Where open-ended or discretionary terms such as “reasonably”, “adequately”, “justifiably”, “suitably” or “likely”, are used in legislation to give the administrative agency a certain leeway when assessing each individual case, automation becomes very difficult if not impossible (Schartum 2018). If, in each case-by-case assessment, it is possible to keep adducing new arguments, factors or elements, full automation of the legal provision is not possible. Where, however, the assessment of, for example, what is “reasonable” or “justifiable” is limited to a very specific area or context in such a way that it is possible to map out all the possible criteria that give an indication of what “reasonable” or “justifiable” means, automation of such assessment may be possible (Schartum et al. 2017; Schartum 2018). Though full automation may be possible by removing discretion and instead introducing a limited number of more firm conditions, the “lawful application of an Act or regulation may imply a duty to exercise discretion” (Schartum 2020). The question here is whether it is at all lawful to replace the discretionary assessment with a finite list of firm conditions. A potential way forward would be to simply carry out discretion outside the automated system and arrange for inputs expressing results of discretionary assessments carried out by the case officer (for example: reasonable/adequate/justifiable/ suitable/likely? Y/N) (Schartum 2020). Such systems would not be fully automated and thus fall outside the scope of GDPR Article 22. Furthermore, the pace of processing would be slowed down and efficiency somewhat reduced.
Decisional systems that encode and apply static legislative requirements, employing decision trees, preclude by their very nature the use of machine learning techniques (Bygrave 2020b).

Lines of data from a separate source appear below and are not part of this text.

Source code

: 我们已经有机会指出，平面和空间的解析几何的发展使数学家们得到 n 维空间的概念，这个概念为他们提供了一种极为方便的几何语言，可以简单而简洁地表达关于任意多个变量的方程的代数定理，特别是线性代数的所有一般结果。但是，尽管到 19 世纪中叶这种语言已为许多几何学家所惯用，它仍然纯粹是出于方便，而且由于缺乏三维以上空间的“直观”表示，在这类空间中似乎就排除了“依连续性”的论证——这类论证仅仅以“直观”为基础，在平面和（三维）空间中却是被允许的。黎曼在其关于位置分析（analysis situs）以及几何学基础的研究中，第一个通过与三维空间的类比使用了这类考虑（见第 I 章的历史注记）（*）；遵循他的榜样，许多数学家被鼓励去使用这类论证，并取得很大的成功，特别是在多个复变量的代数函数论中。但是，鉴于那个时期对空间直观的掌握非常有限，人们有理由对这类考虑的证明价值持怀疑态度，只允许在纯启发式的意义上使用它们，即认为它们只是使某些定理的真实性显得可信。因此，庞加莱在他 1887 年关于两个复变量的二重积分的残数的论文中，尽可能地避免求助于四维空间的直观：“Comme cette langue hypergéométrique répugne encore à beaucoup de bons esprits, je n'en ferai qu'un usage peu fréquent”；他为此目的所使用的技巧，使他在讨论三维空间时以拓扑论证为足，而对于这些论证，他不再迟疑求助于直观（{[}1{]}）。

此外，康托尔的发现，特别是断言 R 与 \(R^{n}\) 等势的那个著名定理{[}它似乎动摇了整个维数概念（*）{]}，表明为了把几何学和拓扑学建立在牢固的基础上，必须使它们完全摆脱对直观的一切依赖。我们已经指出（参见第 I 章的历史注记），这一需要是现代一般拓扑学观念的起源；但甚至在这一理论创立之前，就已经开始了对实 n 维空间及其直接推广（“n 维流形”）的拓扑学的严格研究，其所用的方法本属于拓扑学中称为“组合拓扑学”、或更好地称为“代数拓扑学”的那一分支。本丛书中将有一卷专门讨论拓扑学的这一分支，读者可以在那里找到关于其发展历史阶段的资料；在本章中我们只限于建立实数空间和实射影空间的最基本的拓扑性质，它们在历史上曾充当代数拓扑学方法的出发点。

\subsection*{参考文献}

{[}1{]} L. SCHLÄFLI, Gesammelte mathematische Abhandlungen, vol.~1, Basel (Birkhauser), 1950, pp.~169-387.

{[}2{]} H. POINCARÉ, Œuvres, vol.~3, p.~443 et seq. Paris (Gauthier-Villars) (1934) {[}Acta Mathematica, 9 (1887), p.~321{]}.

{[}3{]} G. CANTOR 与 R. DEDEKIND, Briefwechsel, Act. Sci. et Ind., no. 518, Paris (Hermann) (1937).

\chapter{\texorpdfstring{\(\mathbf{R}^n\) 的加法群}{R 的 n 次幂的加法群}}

Machine learning techniques are often classified into three, depending on whether they employ supervised learning, reinforcement learning or unsupervised learning. Both supervised learning and reinforcement learning involve the training of a system by way of examples. In supervised learning, the machine learns to recognize/classify new cases in a manner that is patterned on examples of correct answers fed into it. In reinforcement learning, the system learns from the outcomes of its own actions through rewards (e.g., points awarded) or penalties (e.g., points deducted) that are linked to the outcomes of such actions. In unsupervised learning, the system is given data and learns without receiving external instructions, either in advance or as feedback (Sartor and Lagioia 2020). One challenge with learning algorithms that predict outcomes on the basis of previous cases is that the algorithmic model that develops will reflect the attitudes of the decision-makers whose decisions are in the training set, i.e., both their virtues and biases (Sartor and Lagioia 2020). Unless compensating routines are introduced, machine learning will thus only reinforce previous practice, leading to the development of echo chambers (Schartum 2020). As Bygrave (2020b) notes, machine learning “needs discretionary or logical ‘space’ in which to develop and will thus be shut out of decisional systems where there is no such facility.”

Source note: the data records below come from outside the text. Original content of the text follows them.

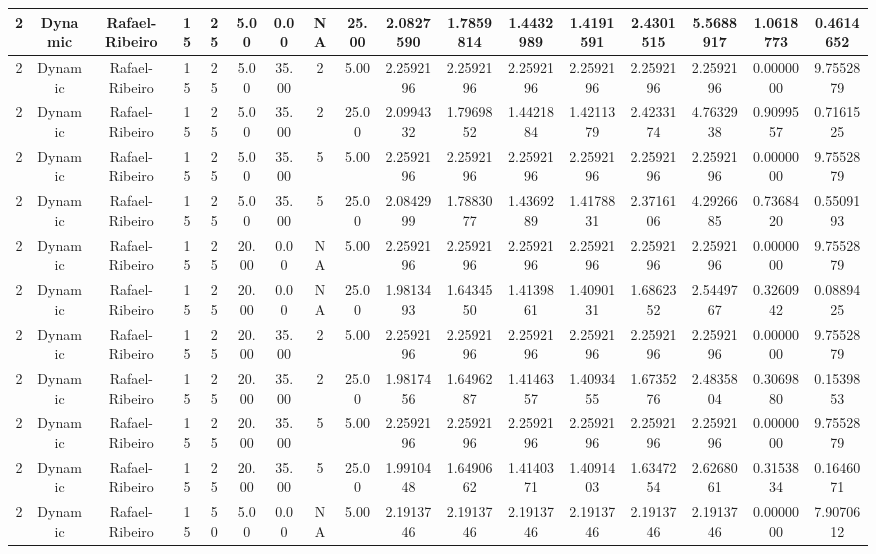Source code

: \documentclass[a4paper]{article}
\begin{document}
\begin{center}
\begin{tabular}{ | c | c | c | c | c | c | c | c | c | c | c | c | c | c | c | c | c | }
		\hline
		2	&	Dynamic	&	Rafael-Ribeiro	&	15	&	25	&	5.00	&	0.00	&	NA	&	25.00	&	2.0827590	&	1.7859814	&	1.4432989	&	1.4191591	&	2.4301515	&	5.5688917	&	1.0618773	&	0.4614652 \\
		\hline
		2	&	Dynamic	&	Rafael-Ribeiro	&	15	&	25	&	5.00	&	35.00	&	2	&	5.00	&	2.2592196	&	2.2592196	&	2.2592196	&	2.2592196	&	2.2592196	&	2.2592196	&	0.0000000	&	9.7552879 \\
		\hline
		2	&	Dynamic	&	Rafael-Ribeiro	&	15	&	25	&	5.00	&	35.00	&	2	&	25.00	&	2.0994332	&	1.7969852	&	1.4421884	&	1.4211379	&	2.4233174	&	4.7632938	&	0.9099557	&	0.7161525 \\
		\hline
		2	&	Dynamic	&	Rafael-Ribeiro	&	15	&	25	&	5.00	&	35.00	&	5	&	5.00	&	2.2592196	&	2.2592196	&	2.2592196	&	2.2592196	&	2.2592196	&	2.2592196	&	0.0000000	&	9.7552879 \\
		\hline
		2	&	Dynamic	&	Rafael-Ribeiro	&	15	&	25	&	5.00	&	35.00	&	5	&	25.00	&	2.0842999	&	1.7883077	&	1.4369289	&	1.4178831	&	2.3716106	&	4.2926685	&	0.7368420	&	0.5509193 \\
		\hline
		2	&	Dynamic	&	Rafael-Ribeiro	&	15	&	25	&	20.00	&	0.00	&	NA	&	5.00	&	2.2592196	&	2.2592196	&	2.2592196	&	2.2592196	&	2.2592196	&	2.2592196	&	0.0000000	&	9.7552879 \\
		\hline
		2	&	Dynamic	&	Rafael-Ribeiro	&	15	&	25	&	20.00	&	0.00	&	NA	&	25.00	&	1.9813493	&	1.6434550	&	1.4139861	&	1.4090131	&	1.6862352	&	2.5449767	&	0.3260942	&	0.0889425 \\
		\hline
		2	&	Dynamic	&	Rafael-Ribeiro	&	15	&	25	&	20.00	&	35.00	&	2	&	5.00	&	2.2592196	&	2.2592196	&	2.2592196	&	2.2592196	&	2.2592196	&	2.2592196	&	0.0000000	&	9.7552879 \\
		\hline
		2	&	Dynamic	&	Rafael-Ribeiro	&	15	&	25	&	20.00	&	35.00	&	2	&	25.00	&	1.9817456	&	1.6496287	&	1.4146357	&	1.4093455	&	1.6735276	&	2.4835804	&	0.3069880	&	0.1539853 \\
		\hline
		2	&	Dynamic	&	Rafael-Ribeiro	&	15	&	25	&	20.00	&	35.00	&	5	&	5.00	&	2.2592196	&	2.2592196	&	2.2592196	&	2.2592196	&	2.2592196	&	2.2592196	&	0.0000000	&	9.7552879 \\
		\hline
		2	&	Dynamic	&	Rafael-Ribeiro	&	15	&	25	&	20.00	&	35.00	&	5	&	25.00	&	1.9910448	&	1.6490662	&	1.4140371	&	1.4091403	&	1.6347254	&	2.6268061	&	0.3153834	&	0.1646071 \\
		\hline
		2	&	Dynamic	&	Rafael-Ribeiro	&	15	&	50	&	5.00	&	0.00	&	NA	&	5.00	&	2.1913746	&	2.1913746	&	2.1913746	&	2.1913746	&	2.1913746	&	2.1913746	&	0.0000000	&	7.9070612 \\
		\hline

\end{tabular}
\end{center}
\end{document}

The future use of machine learning in public administrative systems was only superficially touched upon by the Law Commission on the Public Administration Act (2019). The Law Commission stated that machine learning provides new possibilities but also raises questions about transparency and control/verification. It referred with approval to a Swedish law commission report (Swedish Law Commission on the Benefit Crime Act 2018) that proposed that administrative agencies that consider using AI with machine learning algorithms must in advance draw up procedures whereby third parties may perform audits, supervision, certification or other types of control of any algorithms that will be used. The Norwegian Law Commission’s comments were broad-based and did not touch upon whether, or the extent to which, AI or machine learning ought to be permitted when administrative agencies issue individual decisions. However, the preparatory works to all the nine amendments (Norwegian Ministry of Education 2019, 2021; Norwegian Ministry of Justice and Public Security 2019; Norwegian Ministry of Labour and Social Affairs 2019) did posit that in the future, it may become possible to fully automate more complex assessments by using AI and machine learning. If that were to happen, according to the preparatory works, there would be need for more specific and concrete regulation as well as a comprehensive review and impact assessment. It does, however, seem somewhat ironic that, in its efforts to circumscribe what technology ought to be used in fully automated decisions, the legislator opted for open-ended phrases such as “cannot be based on discretionary statutory terms” and “indubitable decision” rather than utilizing plain language which is more automation-friendly.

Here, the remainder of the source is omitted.